◆ **Data for the task**

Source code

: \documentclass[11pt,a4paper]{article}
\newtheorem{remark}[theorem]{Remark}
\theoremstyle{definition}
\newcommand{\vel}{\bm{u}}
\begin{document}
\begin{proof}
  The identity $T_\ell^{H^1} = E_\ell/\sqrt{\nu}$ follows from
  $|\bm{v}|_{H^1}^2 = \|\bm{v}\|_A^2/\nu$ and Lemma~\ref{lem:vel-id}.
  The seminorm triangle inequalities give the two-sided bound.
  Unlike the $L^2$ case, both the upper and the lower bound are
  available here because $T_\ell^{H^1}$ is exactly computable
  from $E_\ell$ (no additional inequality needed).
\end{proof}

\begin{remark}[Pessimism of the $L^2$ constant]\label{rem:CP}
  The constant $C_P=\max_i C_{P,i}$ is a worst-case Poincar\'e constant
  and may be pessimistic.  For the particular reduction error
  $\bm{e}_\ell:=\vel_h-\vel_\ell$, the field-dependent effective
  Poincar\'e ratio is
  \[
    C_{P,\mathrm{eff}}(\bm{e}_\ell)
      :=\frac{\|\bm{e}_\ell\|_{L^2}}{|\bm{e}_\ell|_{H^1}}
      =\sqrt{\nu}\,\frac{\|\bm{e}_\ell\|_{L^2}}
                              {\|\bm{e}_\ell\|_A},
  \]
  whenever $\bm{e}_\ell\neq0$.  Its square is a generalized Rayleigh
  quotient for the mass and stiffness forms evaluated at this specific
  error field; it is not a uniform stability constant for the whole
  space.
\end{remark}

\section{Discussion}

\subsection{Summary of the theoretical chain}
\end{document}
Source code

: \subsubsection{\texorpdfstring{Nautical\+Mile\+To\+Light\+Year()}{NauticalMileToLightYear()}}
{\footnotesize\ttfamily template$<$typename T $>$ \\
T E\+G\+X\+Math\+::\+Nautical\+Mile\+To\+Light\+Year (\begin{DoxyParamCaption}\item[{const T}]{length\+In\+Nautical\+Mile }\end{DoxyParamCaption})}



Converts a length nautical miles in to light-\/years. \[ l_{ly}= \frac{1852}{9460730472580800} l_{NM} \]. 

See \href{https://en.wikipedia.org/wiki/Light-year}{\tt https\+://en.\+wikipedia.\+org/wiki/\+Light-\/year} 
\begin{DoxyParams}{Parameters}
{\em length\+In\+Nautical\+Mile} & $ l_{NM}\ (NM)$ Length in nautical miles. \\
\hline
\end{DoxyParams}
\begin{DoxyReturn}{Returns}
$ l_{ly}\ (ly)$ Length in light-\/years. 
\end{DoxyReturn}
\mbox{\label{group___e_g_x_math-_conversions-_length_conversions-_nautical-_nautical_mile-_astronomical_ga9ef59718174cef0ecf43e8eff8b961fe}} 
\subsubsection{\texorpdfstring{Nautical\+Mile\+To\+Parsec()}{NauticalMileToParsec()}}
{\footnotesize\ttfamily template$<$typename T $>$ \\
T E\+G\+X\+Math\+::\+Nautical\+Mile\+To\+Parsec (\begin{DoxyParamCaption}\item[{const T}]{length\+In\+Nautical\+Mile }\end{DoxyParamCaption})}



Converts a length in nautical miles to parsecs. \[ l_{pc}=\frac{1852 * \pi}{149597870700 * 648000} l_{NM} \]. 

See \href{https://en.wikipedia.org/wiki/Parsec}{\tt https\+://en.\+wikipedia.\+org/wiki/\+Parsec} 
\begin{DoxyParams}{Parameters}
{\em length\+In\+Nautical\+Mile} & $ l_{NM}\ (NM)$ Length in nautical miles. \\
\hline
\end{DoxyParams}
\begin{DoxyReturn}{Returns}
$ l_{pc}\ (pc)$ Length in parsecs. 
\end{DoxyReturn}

◆ **Instructions for the task**
Every line in the material must be repeated verbatim.

◆ **Response to this exercise**
Source code

: \documentclass[11pt,a4paper]{article}
\newtheorem{remark}[theorem]{Remark}
\theoremstyle{definition}
\newcommand{\vel}{\bm{u}}
\begin{document}
\begin{proof}
  The identity $T_\ell^{H^1} = E_\ell/\sqrt{\nu}$ follows from
  $|\bm{v}|_{H^1}^2 = \|\bm{v}\|_A^2/\nu$ and Lemma~\ref{lem:vel-id}.
  The seminorm triangle inequalities give the two-sided bound.
  Unlike the $L^2$ case, both the upper and the lower bound are
  available here because $T_\ell^{H^1}$ is exactly computable
  from $E_\ell$ (no additional inequality needed).
\end{proof}

\begin{remark}[Pessimism of the $L^2$ constant]\label{rem:CP}
  The constant $C_P=\max_i C_{P,i}$ is a worst-case Poincar\'e constant
  and may be pessimistic.  For the particular reduction error
  $\bm{e}_\ell:=\vel_h-\vel_\ell$, the field-dependent effective
  Poincar\'e ratio is
  \[
    C_{P,\mathrm{eff}}(\bm{e}_\ell)
      :=\frac{\|\bm{e}_\ell\|_{L^2}}{|\bm{e}_\ell|_{H^1}}
      =\sqrt{\nu}\,\frac{\|\bm{e}_\ell\|_{L^2}}
                              {\|\bm{e}_\ell\|_A},
  \]
  whenever $\bm{e}_\ell\neq0$.  Its square is a generalized Rayleigh
  quotient for the mass and stiffness forms evaluated at this specific
  error field; it is not a uniform stability constant for the whole
  space.
\end{remark}

\section{Discussion}

\subsection{Summary of the theoretical chain}
\end{document}
Source code

: \subsubsection{\texorpdfstring{Nautical\+Mile\+To\+Light\+Year()}{NauticalMileToLightYear()}}
{\footnotesize\ttfamily template$<$typename T $>$ \\
T E\+G\+X\+Math\+::\+Nautical\+Mile\+To\+Light\+Year (\begin{DoxyParamCaption}\item[{const T}]{length\+In\+Nautical\+Mile }\end{DoxyParamCaption})}



Converts a length nautical miles in to light-\/years. \[ l_{ly}= \frac{1852}{9460730472580800} l_{NM} \]. 

See \href{https://en.wikipedia.org/wiki/Light-year}{\tt https\+://en.\+wikipedia.\+org/wiki/\+Light-\/year} 
\begin{DoxyParams}{Parameters}
{\em length\+In\+Nautical\+Mile} & $ l_{NM}\ (NM)$ Length in nautical miles. \\
\hline
\end{DoxyParams}
\begin{DoxyReturn}{Returns}
$ l_{ly}\ (ly)$ Length in light-\/years. 
\end{DoxyReturn}
\mbox{\label{group___e_g_x_math-_conversions-_length_conversions-_nautical-_nautical_mile-_astronomical_ga9ef59718174cef0ecf43e8eff8b961fe}} 
\subsubsection{\texorpdfstring{Nautical\+Mile\+To\+Parsec()}{NauticalMileToParsec()}}
{\footnotesize\ttfamily template$<$typename T $>$ \\
T E\+G\+X\+Math\+::\+Nautical\+Mile\+To\+Parsec (\begin{DoxyParamCaption}\item[{const T}]{length\+In\+Nautical\+Mile }\end{DoxyParamCaption})}



Converts a length in nautical miles to parsecs. \[ l_{pc}=\frac{1852 * \pi}{149597870700 * 648000} l_{NM} \]. 

See \href{https://en.wikipedia.org/wiki/Parsec}{\tt https\+://en.\+wikipedia.\+org/wiki/\+Parsec} 
\begin{DoxyParams}{Parameters}
{\em length\+In\+Nautical\+Mile} & $ l_{NM}\ (NM)$ Length in nautical miles. \\
\hline
\end{DoxyParams}
\begin{DoxyReturn}{Returns}
$ l_{pc}\ (pc)$ Length in parsecs. 
\end{DoxyReturn}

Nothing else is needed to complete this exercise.